Friday, November 19, 2004

Drinking Tea For The First Amendment

Sick Joke Alert: "Not only are the Bush officials who failed to protect the country and misled us into war not losing their jobs. They're getting promoted," Maureen Dowd


A small, but accepted as bona fide, religious group illegally imported a hallucinogen to make hoasca tea for their religious ceremonies. When blocked by the DEA, they argued that the federal Religious Freedom Restoration Act gave them an exception to the generally applicable law. The Tenth Circuit of Appeals upheld their argument for the time being (via injunction), though it was divided on the reasoning.

Judge McConnell, referenced a few days ago as a long term advocate for conservative leaning religious groups, wrote a separate concurrence that in particular focused on why the group could ultimately prevail. [His comments on the technical issue suggests the value of using various disciplines to help interpret the law.]

Professor Hamilton, who strongly is against laws such as RFRA (and successfully argued in Boerne v. Flores that as applied to states, the law is unconstitutional*), wrote a column strongly critical of the decision. A basic problem in her argument is seen early on when she notes: "The Constitution's Free Exercise Clause has long been interpreted to allow neutral laws that regulate conduct - not belief -- to be applied to religious persons and institutions, along with everyone else in society."

This is only partially true. First off, from around 1940 to 1990, the federal courts specifically noted that religious conduct is up to a point to be treated (including when state action is involved) with special concern because "free exercise" does not just include belief. Using state constitutions, various state courts have done the same since then.

Likewise, aside from the fact that speech and associational rights in various ways involve religious conduct, there are various specific laws that treat religious activities in special ways. This includes federal civil rights laws and RFRA itself. Though she might think Flores stands for the broad principle that general laws (even those involving religious conduct) should be treated equally, the federal courts have not so held. Thus, though Hamilton's reading might be somewhat reasonable, it isn't the one currently used by the lower courts.

They read the opinion basically as a protection of federalism, and the opinion's focus on the Fourteenth Amendment (and later opinions used it as precedent for other federalism decisions) makes this appropriate. And, the Supreme Court has not challenged this interpretation, a court particularly concerned with its authority in recent years. [It should be pointed out that other provisions of the Bill of Rights also are applied differently by the states and federal government. For instance, the federal government is required to have unanimous juries in criminal cases; a few states allow less.]

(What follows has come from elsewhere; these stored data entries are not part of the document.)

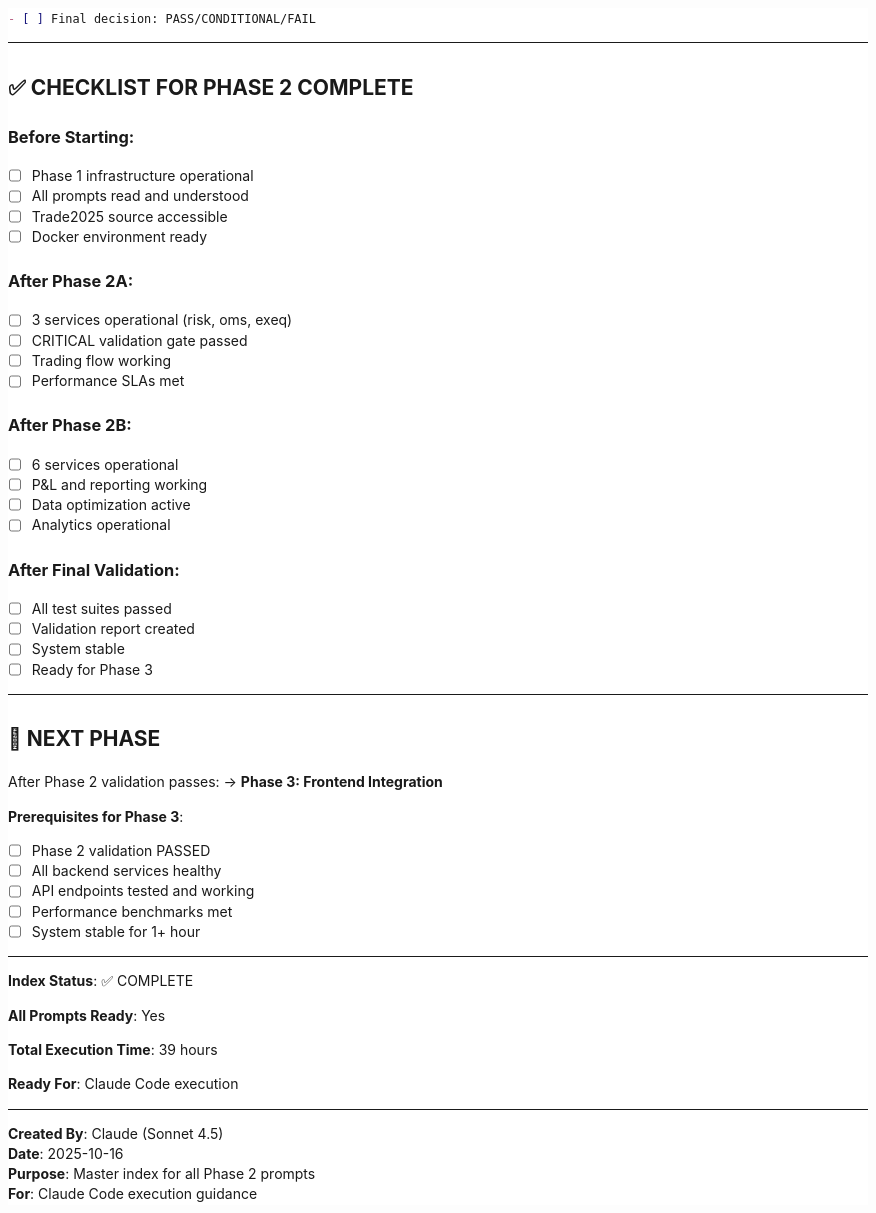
 ```markdown
- [ ] Final decision: PASS/CONDITIONAL/FAIL
```

---

## ✅ CHECKLIST FOR PHASE 2 COMPLETE

### Before Starting:
- [ ] Phase 1 infrastructure operational
- [ ] All prompts read and understood
- [ ] Trade2025 source accessible
- [ ] Docker environment ready

### After Phase 2A:
- [ ] 3 services operational (risk, oms, exeq)
- [ ] CRITICAL validation gate passed
- [ ] Trading flow working
- [ ] Performance SLAs met

### After Phase 2B:
- [ ] 6 services operational
- [ ] P&L and reporting working
- [ ] Data optimization active
- [ ] Analytics operational

### After Final Validation:
- [ ] All test suites passed
- [ ] Validation report created
- [ ] System stable
- [ ] Ready for Phase 3

---

## 🚦 NEXT PHASE

After Phase 2 validation passes:
→ **Phase 3: Frontend Integration**

**Prerequisites for Phase 3**:
- [ ] Phase 2 validation PASSED
- [ ] All backend services healthy
- [ ] API endpoints tested and working
- [ ] Performance benchmarks met
- [ ] System stable for 1+ hour

---

**Index Status**: ✅ COMPLETE

**All Prompts Ready**: Yes

**Total Execution Time**: 39 hours

**Ready For**: Claude Code execution

---

**Created By**: Claude (Sonnet 4.5)  
**Date**: 2025-10-16  
**Purpose**: Master index for all Phase 2 prompts  
**For**: Claude Code execution guidance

This makes sense because not only did the Supremes specifically note that governments could make religiously based exceptions, the federal government has various powers (other than Section Five of the Fourteenth Amendment) that could be carried out in such a way to include them. So, instead of say including the provision in its spending bills, why not have one big ominibus law? Thus, as applied to the federal government, RFRA is still good law.

The fact that Congress passed the law suggests Prof. Hamilton's concern that the court here had to "second-guess what the people's representatives have done" is somewhat misplaced. Congress quite often passes laws that supplies various rights and privileges that somehow narrow other laws previously passed. The courts then have to balance the various laws and determine some sort of reasonable result. This is what Judge McConnell means when he notes that if one is troubled with the judgments made here, you would also be troubled with a lot more.

And, even under the current somewhat narrow reading of the Free Exercise Clause, discrimination against religious claimants is disfavored. Therefore, Prof. Hamilton's suggestion the church try on their own to get a special dispensation is troubling as well. Why exactly should some religious believers be allowed to use the rather similar hallucinogen peyote but not this one?

To the degree RFRA does away with such favoring of politically successful sects over others, it seems to be promoting clear constitutional commands. If nothing else, being particularly concerned about the matter and reading federal laws in such a way (if reasonably possible) to avoid it, is not something for which the courts should be criticized.

It is also interesting how she suggests those that do so in this case align themselves "with a more liberal agenda" in such a way promotes a judicial activism that "Republicans" hate. No, that doesn't work. First, judicial activism is not something one particular party favors ... boilerplate political arguments notwithstanding.

Second, religious freedom is not just a "liberal agenda" as we found out when examining the attempt by conservative legal groups to protect religious conduct and speech. Everything cannot and should not be so easy divided along liberal/conservative lines. The tendency for many to do so in religious matters in particular is troubling.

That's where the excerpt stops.